▶ **Work to be completed**: Please return every line of the records below that contains the word "texttt".

Dataset entries:
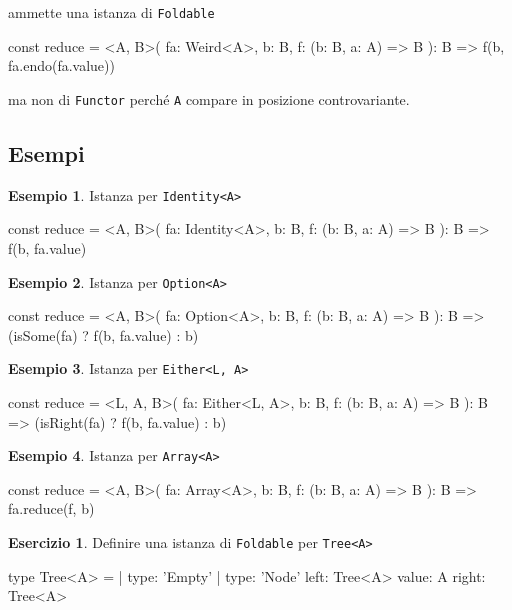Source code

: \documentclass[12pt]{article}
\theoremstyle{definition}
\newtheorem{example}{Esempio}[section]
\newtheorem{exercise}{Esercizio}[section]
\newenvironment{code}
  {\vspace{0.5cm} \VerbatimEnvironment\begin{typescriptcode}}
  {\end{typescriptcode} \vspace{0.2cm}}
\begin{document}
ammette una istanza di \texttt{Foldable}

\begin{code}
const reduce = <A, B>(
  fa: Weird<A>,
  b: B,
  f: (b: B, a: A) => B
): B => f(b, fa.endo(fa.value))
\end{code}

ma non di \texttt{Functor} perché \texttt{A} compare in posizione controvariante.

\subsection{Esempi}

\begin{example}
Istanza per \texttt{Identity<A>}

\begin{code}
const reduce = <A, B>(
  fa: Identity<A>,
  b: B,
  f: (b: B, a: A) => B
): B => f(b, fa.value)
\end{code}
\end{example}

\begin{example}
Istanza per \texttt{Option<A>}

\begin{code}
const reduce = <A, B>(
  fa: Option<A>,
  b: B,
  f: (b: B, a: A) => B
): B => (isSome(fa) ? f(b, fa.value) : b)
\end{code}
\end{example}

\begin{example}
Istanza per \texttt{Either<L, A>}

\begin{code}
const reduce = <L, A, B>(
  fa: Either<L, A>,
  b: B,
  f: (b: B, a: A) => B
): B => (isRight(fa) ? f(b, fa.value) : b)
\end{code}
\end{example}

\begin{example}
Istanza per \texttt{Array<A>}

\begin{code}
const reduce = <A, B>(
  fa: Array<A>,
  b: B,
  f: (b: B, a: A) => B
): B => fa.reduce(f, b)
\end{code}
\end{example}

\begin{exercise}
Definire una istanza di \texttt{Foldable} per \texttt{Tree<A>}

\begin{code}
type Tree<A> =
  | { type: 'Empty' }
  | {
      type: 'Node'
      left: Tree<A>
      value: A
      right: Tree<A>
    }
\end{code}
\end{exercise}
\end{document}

▶ **Exercise answer**:
ammette una istanza di \texttt{Foldable}
ma non di \texttt{Functor} perché \texttt{A} compare in posizione controvariante.
Istanza per \texttt{Identity<A>}
Istanza per \texttt{Option<A>}
Istanza per \texttt{Either<L, A>}
Istanza per \texttt{Array<A>}
Definire una istanza di \texttt{Foldable} per \texttt{Tree<A>}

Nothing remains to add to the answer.